%%

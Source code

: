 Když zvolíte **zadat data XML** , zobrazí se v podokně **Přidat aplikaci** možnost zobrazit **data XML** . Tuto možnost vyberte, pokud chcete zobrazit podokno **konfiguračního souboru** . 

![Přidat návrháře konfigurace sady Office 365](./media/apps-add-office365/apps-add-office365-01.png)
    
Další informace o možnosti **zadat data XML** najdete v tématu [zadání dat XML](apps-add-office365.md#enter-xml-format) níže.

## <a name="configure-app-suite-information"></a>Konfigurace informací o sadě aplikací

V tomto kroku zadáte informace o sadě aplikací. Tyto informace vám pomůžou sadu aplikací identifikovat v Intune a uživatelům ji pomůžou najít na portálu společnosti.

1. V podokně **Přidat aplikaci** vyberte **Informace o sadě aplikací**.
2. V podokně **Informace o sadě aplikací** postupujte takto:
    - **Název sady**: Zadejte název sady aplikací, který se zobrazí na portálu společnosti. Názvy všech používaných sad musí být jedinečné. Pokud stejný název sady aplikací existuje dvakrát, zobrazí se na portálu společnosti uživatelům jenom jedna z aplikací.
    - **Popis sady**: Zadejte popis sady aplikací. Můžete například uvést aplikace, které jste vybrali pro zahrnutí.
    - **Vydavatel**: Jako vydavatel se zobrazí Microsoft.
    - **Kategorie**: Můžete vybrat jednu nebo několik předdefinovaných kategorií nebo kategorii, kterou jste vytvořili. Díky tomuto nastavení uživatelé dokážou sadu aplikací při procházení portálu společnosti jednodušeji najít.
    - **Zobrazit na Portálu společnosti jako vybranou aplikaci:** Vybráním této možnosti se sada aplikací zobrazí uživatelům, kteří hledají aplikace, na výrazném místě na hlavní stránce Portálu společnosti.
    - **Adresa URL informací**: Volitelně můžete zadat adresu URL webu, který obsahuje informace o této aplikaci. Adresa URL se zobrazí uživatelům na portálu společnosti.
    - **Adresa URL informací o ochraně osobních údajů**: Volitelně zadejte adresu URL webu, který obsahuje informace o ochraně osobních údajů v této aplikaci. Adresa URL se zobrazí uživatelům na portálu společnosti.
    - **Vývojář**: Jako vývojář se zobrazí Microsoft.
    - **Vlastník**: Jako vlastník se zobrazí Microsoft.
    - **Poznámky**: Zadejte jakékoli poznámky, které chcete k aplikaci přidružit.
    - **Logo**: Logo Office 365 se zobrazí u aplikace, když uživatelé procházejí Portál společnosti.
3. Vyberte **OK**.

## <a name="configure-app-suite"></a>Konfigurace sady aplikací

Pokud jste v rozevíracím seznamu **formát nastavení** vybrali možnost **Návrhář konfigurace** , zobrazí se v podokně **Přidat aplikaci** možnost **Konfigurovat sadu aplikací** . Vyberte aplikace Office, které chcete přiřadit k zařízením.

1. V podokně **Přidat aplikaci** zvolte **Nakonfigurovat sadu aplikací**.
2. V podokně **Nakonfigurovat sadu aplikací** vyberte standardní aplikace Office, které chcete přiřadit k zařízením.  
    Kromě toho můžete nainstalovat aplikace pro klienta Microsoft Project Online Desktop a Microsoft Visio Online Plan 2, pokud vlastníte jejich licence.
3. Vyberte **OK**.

%%

What needs to be done: Restate the data word for word, leaving nothing out.

Result of the exercise:
Source code

: Když zvolíte **zadat data XML** , zobrazí se v podokně **Přidat aplikaci** možnost zobrazit **data XML** . Tuto možnost vyberte, pokud chcete zobrazit podokno **konfiguračního souboru** . 

![Přidat návrháře konfigurace sady Office 365](./media/apps-add-office365/apps-add-office365-01.png)
    
Další informace o možnosti **zadat data XML** najdete v tématu [zadání dat XML](apps-add-office365.md#enter-xml-format) níže.

## <a name="configure-app-suite-information"></a>Konfigurace informací o sadě aplikací

V tomto kroku zadáte informace o sadě aplikací. Tyto informace vám pomůžou sadu aplikací identifikovat v Intune a uživatelům ji pomůžou najít na portálu společnosti.

1. V podokně **Přidat aplikaci** vyberte **Informace o sadě aplikací**.
2. V podokně **Informace o sadě aplikací** postupujte takto:
    - **Název sady**: Zadejte název sady aplikací, který se zobrazí na portálu společnosti. Názvy všech používaných sad musí být jedinečné. Pokud stejný název sady aplikací existuje dvakrát, zobrazí se na portálu společnosti uživatelům jenom jedna z aplikací.
    - **Popis sady**: Zadejte popis sady aplikací. Můžete například uvést aplikace, které jste vybrali pro zahrnutí.
    - **Vydavatel**: Jako vydavatel se zobrazí Microsoft.
    - **Kategorie**: Můžete vybrat jednu nebo několik předdefinovaných kategorií nebo kategorii, kterou jste vytvořili. Díky tomuto nastavení uživatelé dokážou sadu aplikací při procházení portálu společnosti jednodušeji najít.
    - **Zobrazit na Portálu společnosti jako vybranou aplikaci:** Vybráním této možnosti se sada aplikací zobrazí uživatelům, kteří hledají aplikace, na výrazném místě na hlavní stránce Portálu společnosti.
    - **Adresa URL informací**: Volitelně můžete zadat adresu URL webu, který obsahuje informace o této aplikaci. Adresa URL se zobrazí uživatelům na portálu společnosti.
    - **Adresa URL informací o ochraně osobních údajů**: Volitelně zadejte adresu URL webu, který obsahuje informace o ochraně osobních údajů v této aplikaci. Adresa URL se zobrazí uživatelům na portálu společnosti.
    - **Vývojář**: Jako vývojář se zobrazí Microsoft.
    - **Vlastník**: Jako vlastník se zobrazí Microsoft.
    - **Poznámky**: Zadejte jakékoli poznámky, které chcete k aplikaci přidružit.
    - **Logo**: Logo Office 365 se zobrazí u aplikace, když uživatelé procházejí Portál společnosti.
3. Vyberte **OK**.

## <a name="configure-app-suite"></a>Konfigurace sady aplikací

Pokud jste v rozevíracím seznamu **formát nastavení** vybrali možnost **Návrhář konfigurace** , zobrazí se v podokně **Přidat aplikaci** možnost **Konfigurovat sadu aplikací** . Vyberte aplikace Office, které chcete přiřadit k zařízením.

1. V podokně **Přidat aplikaci** zvolte **Nakonfigurovat sadu aplikací**.
2. V podokně **Nakonfigurovat sadu aplikací** vyberte standardní aplikace Office, které chcete přiřadit k zařízením.  
    Kromě toho můžete nainstalovat aplikace pro klienta Microsoft Project Online Desktop a Microsoft Visio Online Plan 2, pokud vlastníte jejich licence.
3. Vyberte **OK**.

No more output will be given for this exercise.